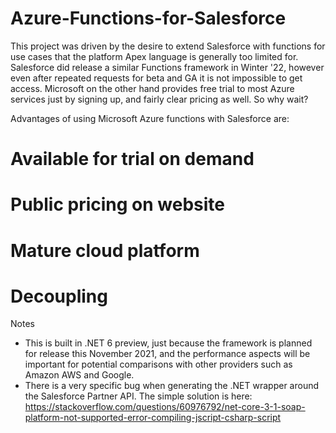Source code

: # Azure-Functions-for-Salesforce

This project was driven by the desire to extend Salesforce with functions for use cases that the platform Apex language is generally too limited for. Salesforce did release a similar Functions framework in Winter '22, however even after repeated requests for beta and GA it is not impossible to get access. Microsoft on the other hand provides free trial to most Azure services just by signing up, and fairly clear pricing as well. So why wait?

Advantages of using Microsoft Azure functions with Salesforce are:


# Available for trial on demand
# Public pricing on website
# Mature cloud platform
# Decoupling

Notes

* This is built in .NET 6 preview, just because the framework is planned for release this November 2021, and the performance aspects will be important for potential comparisons with other providers such as Amazon AWS and Google.
* There is a very specific bug when generating the .NET wrapper around the Salesforce Partner API. The simple solution is here: https://stackoverflow.com/questions/60976792/net-core-3-1-soap-platform-not-supported-error-compiling-jscript-csharp-script
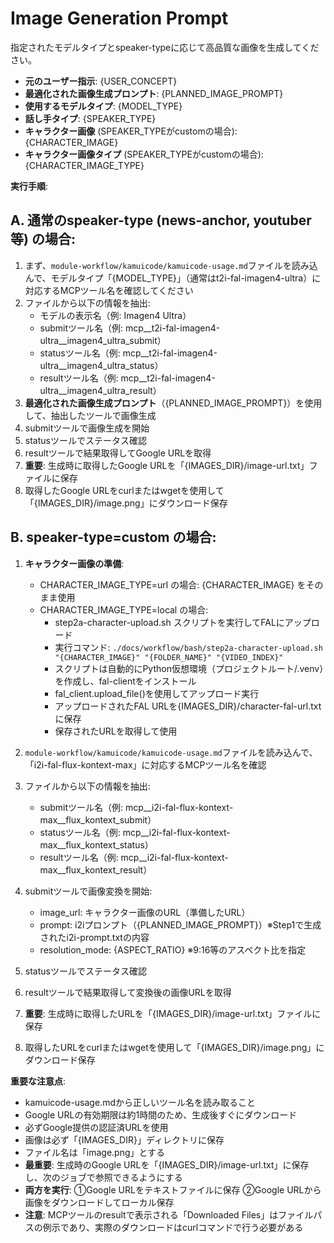 # Image Generation Prompt

指定されたモデルタイプとspeaker-typeに応じて高品質な画像を生成してください。

- **元のユーザー指示**: {USER_CONCEPT}
- **最適化された画像生成プロンプト**: {PLANNED_IMAGE_PROMPT}
- **使用するモデルタイプ**: {MODEL_TYPE}
- **話し手タイプ**: {SPEAKER_TYPE}
- **キャラクター画像** (SPEAKER_TYPEがcustomの場合): {CHARACTER_IMAGE}
- **キャラクター画像タイプ** (SPEAKER_TYPEがcustomの場合): {CHARACTER_IMAGE_TYPE}

**実行手順**:

## A. 通常のspeaker-type (news-anchor, youtuber等) の場合:

1. まず、`module-workflow/kamuicode/kamuicode-usage.md`ファイルを読み込んで、モデルタイプ「{MODEL_TYPE}」（通常はt2i-fal-imagen4-ultra）に対応するMCPツール名を確認してください
2. ファイルから以下の情報を抽出:
   - モデルの表示名（例: Imagen4 Ultra）
   - submitツール名（例: mcp__t2i-fal-imagen4-ultra__imagen4_ultra_submit）
   - statusツール名（例: mcp__t2i-fal-imagen4-ultra__imagen4_ultra_status）
   - resultツール名（例: mcp__t2i-fal-imagen4-ultra__imagen4_ultra_result）
3. **最適化された画像生成プロンプト**（{PLANNED_IMAGE_PROMPT}）を使用して、抽出したツールで画像生成
4. submitツールで画像生成を開始
5. statusツールでステータス確認
6. resultツールで結果取得してGoogle URLを取得
7. **重要**: 生成時に取得したGoogle URLを「{IMAGES_DIR}/image-url.txt」ファイルに保存
8. 取得したGoogle URLをcurlまたはwgetを使用して「{IMAGES_DIR}/image.png」にダウンロード保存

## B. speaker-type=custom の場合:

1. **キャラクター画像の準備**:
   - CHARACTER_IMAGE_TYPE=url の場合: {CHARACTER_IMAGE} をそのまま使用
   - CHARACTER_IMAGE_TYPE=local の場合: 
     - step2a-character-upload.sh スクリプトを実行してFALにアップロード
     - 実行コマンド: `./docs/workflow/bash/step2a-character-upload.sh "{CHARACTER_IMAGE}" "{FOLDER_NAME}" "{VIDEO_INDEX}"`
     - スクリプトは自動的にPython仮想環境（プロジェクトルート/.venv）を作成し、fal-clientをインストール
     - fal_client.upload_file()を使用してアップロード実行
     - アップロードされたFAL URLを{IMAGES_DIR}/character-fal-url.txtに保存
     - 保存されたURLを取得して使用

2. `module-workflow/kamuicode/kamuicode-usage.md`ファイルを読み込んで、「i2i-fal-flux-kontext-max」に対応するMCPツール名を確認
3. ファイルから以下の情報を抽出:
   - submitツール名（例: mcp__i2i-fal-flux-kontext-max__flux_kontext_submit）
   - statusツール名（例: mcp__i2i-fal-flux-kontext-max__flux_kontext_status）
   - resultツール名（例: mcp__i2i-fal-flux-kontext-max__flux_kontext_result）
4. submitツールで画像変換を開始:
   - image_url: キャラクター画像のURL（準備したURL）
   - prompt: i2iプロンプト（{PLANNED_IMAGE_PROMPT}）※Step1で生成されたi2i-prompt.txtの内容
   - resolution_mode: {ASPECT_RATIO} ※9:16等のアスペクト比を指定
5. statusツールでステータス確認
6. resultツールで結果取得して変換後の画像URLを取得
7. **重要**: 生成時に取得したURLを「{IMAGES_DIR}/image-url.txt」ファイルに保存
8. 取得したURLをcurlまたはwgetを使用して「{IMAGES_DIR}/image.png」にダウンロード保存

**重要な注意点**:
- kamuicode-usage.mdから正しいツール名を読み取ること
- Google URLの有効期限は約1時間のため、生成後すぐにダウンロード
- 必ずGoogle提供の認証済URLを使用
- 画像は必ず「{IMAGES_DIR}」ディレクトリに保存
- ファイル名は「image.png」とする
- **最重要**: 生成時のGoogle URLを「{IMAGES_DIR}/image-url.txt」に保存し、次のジョブで参照できるようにする
- **両方を実行**: ①Google URLをテキストファイルに保存 ②Google URLから画像をダウンロードしてローカル保存
- **注意**: MCPツールのresultで表示される「Downloaded Files」はファイルパスの例示であり、実際のダウンロードはcurlコマンドで行う必要がある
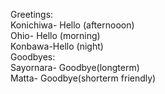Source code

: Greetings: <br>
Konichiwa- Hello (afternooon)<br>
Ohio- Hello (morning)<br>
Konbawa-Hello (night)<br>
Goodbyes:<br>
Sayornara- Goodbye(longterm)<br>
Matta- Goodbye(shorterm friendly)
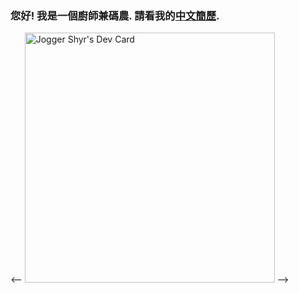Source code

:### 您好! 我是一個廚師兼碼農. 請看我的[中文簡歷](https://github.com/JoggerShyr/JoggerShyr/blob/master/resumes-chinese.md).
<!--
### Hi there! I am a cooker and code worker. Here comes my [resumes](https://github.com/JoggerShyr/JoggerShyr/blob/master/resumes-chinese.md) in chinese.

**JoggerShyr/JoggerShyr** is a ✨ _special_ ✨ repository because its `README.md` (this file) appears on your GitHub profile.

Here are some ideas to get you started:

- 🔭 I’m currently working on ...
- 🌱 I’m currently learning ...
- 👯 I’m looking to collaborate on ...
- 🤔 I’m looking for help with ...
- 💬 Ask me about ...
- 📫 How to reach me: ...
- 😄 Pronouns: ...
- ⚡ Fun fact: ...
-->
<--
<a href="https://app.daily.dev/jogger"><img src="https://api.daily.dev/devcards/84caad83ff3b4e1a831f08ace3ab711a.png?r=8ce" width="400" alt="Jogger Shyr's Dev Card"/></a>
-->
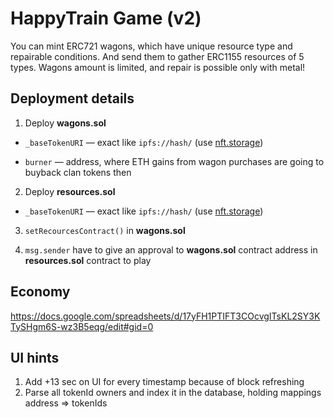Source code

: # HappyTrain Game (v2)

You can mint ERC721 wagons, which have unique resource type and repairable conditions. And send them to gather ERC1155 resources of 5 types. Wagons amount is limited, and repair is possible only with metal!

## Deployment details

1. Deploy **wagons.sol**

- `_baseTokenURI` — exact like `ipfs://hash/` (use [nft.storage](https://nft.storage/))

- `burner` — address, where ETH gains from wagon purchases are going to buyback clan tokens then

2. Deploy **resources.sol**

- `_baseTokenURI` — exact like `ipfs://hash/` (use [nft.storage](https://nft.storage/))

3.  `setRecourcesContract()` in **wagons.sol**

4.  `msg.sender` have to give an approval to **wagons.sol** contract address in **resources.sol** contract to play

## Economy

https://docs.google.com/spreadsheets/d/17yFH1PTIFT3COcvgITsKL2SY3KTySHgm6S-wz3B5eqg/edit#gid=0

## UI hints

1. Add +13 sec on UI for every timestamp because of block refreshing
2. Parse all tokenId owners and index it in the database, holding mappings address => tokenIds
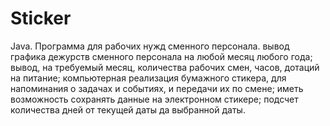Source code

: # Sticker
Java.
Программа для рабочих нужд сменного персонала. 
вывод графика дежурств сменного персонала на любой месяц любого года;
вывод, на требуемый месяц, количества рабочих смен, часов, дотаций на питание;
компьютерная реализация бумажного стикера, для напоминания о задачах и событиях, и передачи их по смене;
иметь возможность сохранять данные на электронном стикере;
подсчет количества дней от текущей даты да выбранной даты.
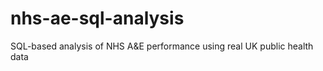 # nhs-ae-sql-analysis
SQL-based analysis of NHS A&amp;E performance using real UK public health data
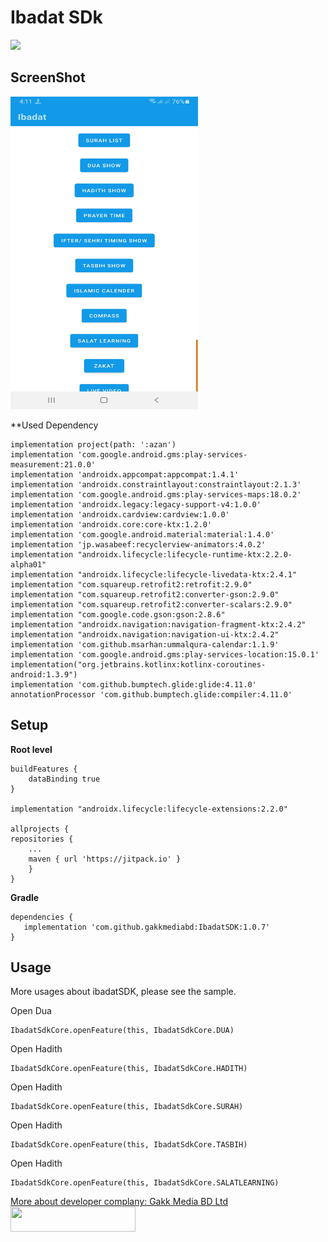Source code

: Ibadat SDk
===================
[![](https://jitpack.io/v/gakkmediabd/IbadatSDK.svg)](https://jitpack.io/#gakkmediabd/IbadatSDK)

## ScreenShot
<img src="https://github.com/gakkmediabd/IbadatSDK/blob/master/Screenshot_20220719-161130_IbadatSDK.jpg" width="300" height="500" />


**Used Dependency

    implementation project(path: ':azan')
    implementation 'com.google.android.gms:play-services-measurement:21.0.0'
    implementation 'androidx.appcompat:appcompat:1.4.1'
    implementation 'androidx.constraintlayout:constraintlayout:2.1.3'
    implementation 'com.google.android.gms:play-services-maps:18.0.2'
    implementation 'androidx.legacy:legacy-support-v4:1.0.0'
    implementation 'androidx.cardview:cardview:1.0.0'
    implementation 'androidx.core:core-ktx:1.2.0'
    implementation 'com.google.android.material:material:1.4.0'
    implementation 'jp.wasabeef:recyclerview-animators:4.0.2'
    implementation "androidx.lifecycle:lifecycle-runtime-ktx:2.2.0-alpha01"
    implementation "androidx.lifecycle:lifecycle-livedata-ktx:2.4.1"
    implementation "com.squareup.retrofit2:retrofit:2.9.0"
    implementation "com.squareup.retrofit2:converter-gson:2.9.0"
    implementation "com.squareup.retrofit2:converter-scalars:2.9.0"
    implementation "com.google.code.gson:gson:2.8.6"
    implementation "androidx.navigation:navigation-fragment-ktx:2.4.2"
    implementation "androidx.navigation:navigation-ui-ktx:2.4.2"
    implementation 'com.github.msarhan:ummalqura-calendar:1.1.9'
    implementation 'com.google.android.gms:play-services-location:15.0.1'
    implementation("org.jetbrains.kotlinx:kotlinx-coroutines-android:1.3.9")
    implementation 'com.github.bumptech.glide:glide:4.11.0'
    annotationProcessor 'com.github.bumptech.glide:compiler:4.11.0'
    
## Setup
**Root level**

    buildFeatures {
        dataBinding true
    }
    
    implementation "androidx.lifecycle:lifecycle-extensions:2.2.0"
      
    allprojects {
	repositories {
		...
		maven { url 'https://jitpack.io' }
		}
    }

**Gradle**

    dependencies {
       implementation 'com.github.gakkmediabd:IbadatSDK:1.0.7'
    }

## Usage

More usages about ibadatSDK, please see the sample.

Open Dua

    IbadatSdkCore.openFeature(this, IbadatSdkCore.DUA)

Open Hadith

    IbadatSdkCore.openFeature(this, IbadatSdkCore.HADITH)

Open Hadith

    IbadatSdkCore.openFeature(this, IbadatSdkCore.SURAH)

Open Hadith

    IbadatSdkCore.openFeature(this, IbadatSdkCore.TASBIH)

Open Hadith

    IbadatSdkCore.openFeature(this, IbadatSdkCore.SALATLEARNING)

[More about developer complany: Gakk Media BD Ltd <img src="https://gakkmedia.com/wp-content/uploads/2019/03/Gakk-Media_Logo-final-black.png" width="200" height="40" />](https://gakkmedia.com/)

== == ==

**What to do:**
In the listing above, find the line holding "- 必ずGoogle提供の認証済URLを使用" and the line holding "Konichiwa- Hello (afternooon)<br>". Reproduce those two lines and all between them exactly, leaving out pictures.

**Response to this task:**
- 必ずGoogle提供の認証済URLを使用
- 画像は必ず「{IMAGES_DIR}」ディレクトリに保存
- ファイル名は「image.png」とする
- **最重要**: 生成時のGoogle URLを「{IMAGES_DIR}/image-url.txt」に保存し、次のジョブで参照できるようにする
- **両方を実行**: ①Google URLをテキストファイルに保存 ②Google URLから画像をダウンロードしてローカル保存
- **注意**: MCPツールのresultで表示される「Downloaded Files」はファイルパスの例示であり、実際のダウンロードはcurlコマンドで行う必要がある
Source code

: Greetings: <br>
Konichiwa- Hello (afternooon)<br>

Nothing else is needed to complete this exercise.